→ **Task prompt**
Output range, inclusive: from the line containing "When trying to" to the line containing "and the benefits". Restate those lines from the data below word for word and only those.

→ **Dataset items**

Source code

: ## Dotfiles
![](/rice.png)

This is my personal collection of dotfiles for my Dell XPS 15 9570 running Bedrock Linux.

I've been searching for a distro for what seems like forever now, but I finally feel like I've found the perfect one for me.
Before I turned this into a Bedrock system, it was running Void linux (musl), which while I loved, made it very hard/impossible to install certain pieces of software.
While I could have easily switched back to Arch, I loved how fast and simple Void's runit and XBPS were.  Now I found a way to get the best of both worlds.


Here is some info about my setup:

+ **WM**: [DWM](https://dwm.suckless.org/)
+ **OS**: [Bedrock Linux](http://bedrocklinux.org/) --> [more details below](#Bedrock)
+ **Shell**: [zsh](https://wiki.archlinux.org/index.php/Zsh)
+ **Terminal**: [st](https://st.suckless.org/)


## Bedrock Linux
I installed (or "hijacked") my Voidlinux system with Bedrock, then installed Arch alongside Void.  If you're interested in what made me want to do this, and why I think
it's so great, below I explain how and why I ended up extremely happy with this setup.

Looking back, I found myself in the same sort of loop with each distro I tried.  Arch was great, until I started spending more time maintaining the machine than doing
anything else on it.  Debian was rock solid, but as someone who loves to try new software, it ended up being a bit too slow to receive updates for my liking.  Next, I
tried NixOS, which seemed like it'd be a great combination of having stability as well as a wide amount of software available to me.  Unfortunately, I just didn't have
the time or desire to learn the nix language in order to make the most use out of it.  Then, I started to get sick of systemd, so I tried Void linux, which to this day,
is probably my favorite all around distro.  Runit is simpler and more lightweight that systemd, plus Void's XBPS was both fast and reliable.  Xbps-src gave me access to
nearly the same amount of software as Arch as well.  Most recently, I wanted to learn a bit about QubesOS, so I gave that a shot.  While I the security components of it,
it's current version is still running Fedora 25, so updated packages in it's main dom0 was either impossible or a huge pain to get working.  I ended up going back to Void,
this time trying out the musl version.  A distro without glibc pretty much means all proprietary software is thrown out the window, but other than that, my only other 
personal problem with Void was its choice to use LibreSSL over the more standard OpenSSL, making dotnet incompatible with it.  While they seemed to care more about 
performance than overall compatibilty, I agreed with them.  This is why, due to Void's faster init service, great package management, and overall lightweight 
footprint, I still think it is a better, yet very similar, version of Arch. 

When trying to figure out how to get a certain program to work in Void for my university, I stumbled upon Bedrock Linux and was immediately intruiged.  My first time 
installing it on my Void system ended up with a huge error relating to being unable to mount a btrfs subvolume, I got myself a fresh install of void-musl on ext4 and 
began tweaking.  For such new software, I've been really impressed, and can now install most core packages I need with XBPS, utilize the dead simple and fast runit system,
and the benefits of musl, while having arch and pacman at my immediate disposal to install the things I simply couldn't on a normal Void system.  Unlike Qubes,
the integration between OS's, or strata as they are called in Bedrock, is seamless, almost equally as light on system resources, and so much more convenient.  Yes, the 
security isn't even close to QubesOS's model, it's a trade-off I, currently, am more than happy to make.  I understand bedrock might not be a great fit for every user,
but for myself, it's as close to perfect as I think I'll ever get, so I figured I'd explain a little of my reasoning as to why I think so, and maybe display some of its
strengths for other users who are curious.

→ **Reply to the task**
When trying to figure out how to get a certain program to work in Void for my university, I stumbled upon Bedrock Linux and was immediately intruiged.  My first time 
installing it on my Void system ended up with a huge error relating to being unable to mount a btrfs subvolume, I got myself a fresh install of void-musl on ext4 and 
began tweaking.  For such new software, I've been really impressed, and can now install most core packages I need with XBPS, utilize the dead simple and fast runit system,
and the benefits of musl, while having arch and pacman at my immediate disposal to install the things I simply couldn't on a normal Void system.  Unlike Qubes,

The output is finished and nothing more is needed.